### WORK INSTRUCTION
For every entry below, give it back exactly and leave out any image.

BEGIN RECORDS FOR THE TASK

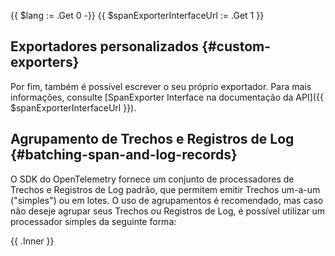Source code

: {{ $lang := .Get 0 -}} {{ $spanExporterInterfaceUrl := .Get 1 }}

## Exportadores personalizados {#custom-exporters} 

Por fim, também é possível escrever o seu próprio exportador. Para mais informações, consulte [SpanExporter Interface na documentação da API]({{ $spanExporterInterfaceUrl }}).

## Agrupamento de Trechos e Registros de Log {#batching-span-and-log-records}

O SDK do OpenTelemetry fornece um conjunto de processadores de Trechos e Registros de Log padrão, que permitem emitir Trechos um-a-um ("simples") ou em lotes. O uso de agrupamentos é recomendado, mas caso não deseje agrupar seus Trechos ou Registros de Log, é possível utilizar um processador simples da seguinte forma:

{{ .Inner }} 
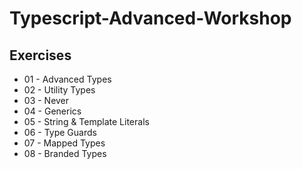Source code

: # Typescript-Advanced-Workshop

## Exercises
* 01 - Advanced Types
* 02 - Utility Types
* 03 - Never
* 04 - Generics
* 05 - String & Template Literals
* 06 - Type Guards
* 07 - Mapped Types
* 08 - Branded Types
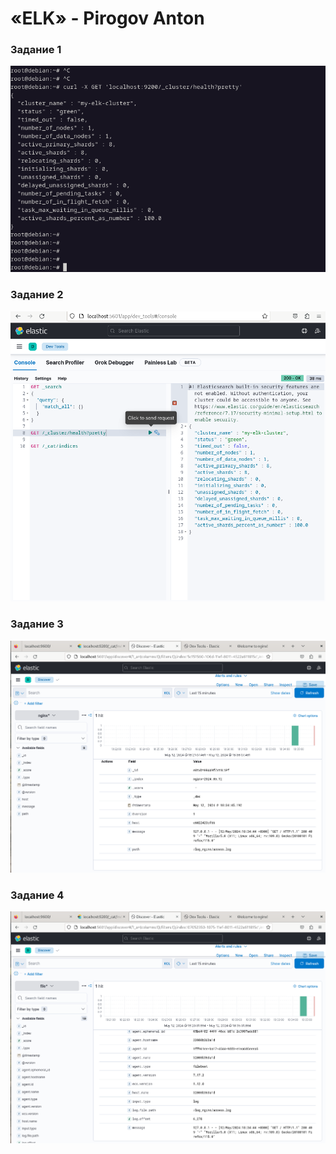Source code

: # «ELK» - Pirogov Anton

###     Задание 1 

![ex1](./screenshots/ex1.png)

###     Задание 2

![ex2](./screenshots/ex2.png)

###     Задание 3

![ex3](./screenshots/ex3.png)

###     Задание 4

![ex4](./screenshots/ex4.png)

END RECORDS FOR THE TASK

### ANSWER SECTION
Source code

: {{ $lang := .Get 0 -}} {{ $spanExporterInterfaceUrl := .Get 1 }}

## Exportadores personalizados {#custom-exporters} 

Por fim, também é possível escrever o seu próprio exportador. Para mais informações, consulte [SpanExporter Interface na documentação da API]({{ $spanExporterInterfaceUrl }}).

## Agrupamento de Trechos e Registros de Log {#batching-span-and-log-records}

O SDK do OpenTelemetry fornece um conjunto de processadores de Trechos e Registros de Log padrão, que permitem emitir Trechos um-a-um ("simples") ou em lotes. O uso de agrupamentos é recomendado, mas caso não deseje agrupar seus Trechos ou Registros de Log, é possível utilizar um processador simples da seguinte forma:

{{ .Inner }} 
Source code

: # Typescript-Advanced-Workshop

## Exercises
* 01 - Advanced Types
* 02 - Utility Types
* 03 - Never
* 04 - Generics
* 05 - String & Template Literals
* 06 - Type Guards
* 07 - Mapped Types
* 08 - Branded Types
Source code

: # «ELK» - Pirogov Anton

###     Задание 1 

![ex1](./screenshots/ex1.png)

###     Задание 2

![ex2](./screenshots/ex2.png)

###     Задание 3

![ex3](./screenshots/ex3.png)

###     Задание 4

![ex4](./screenshots/ex4.png)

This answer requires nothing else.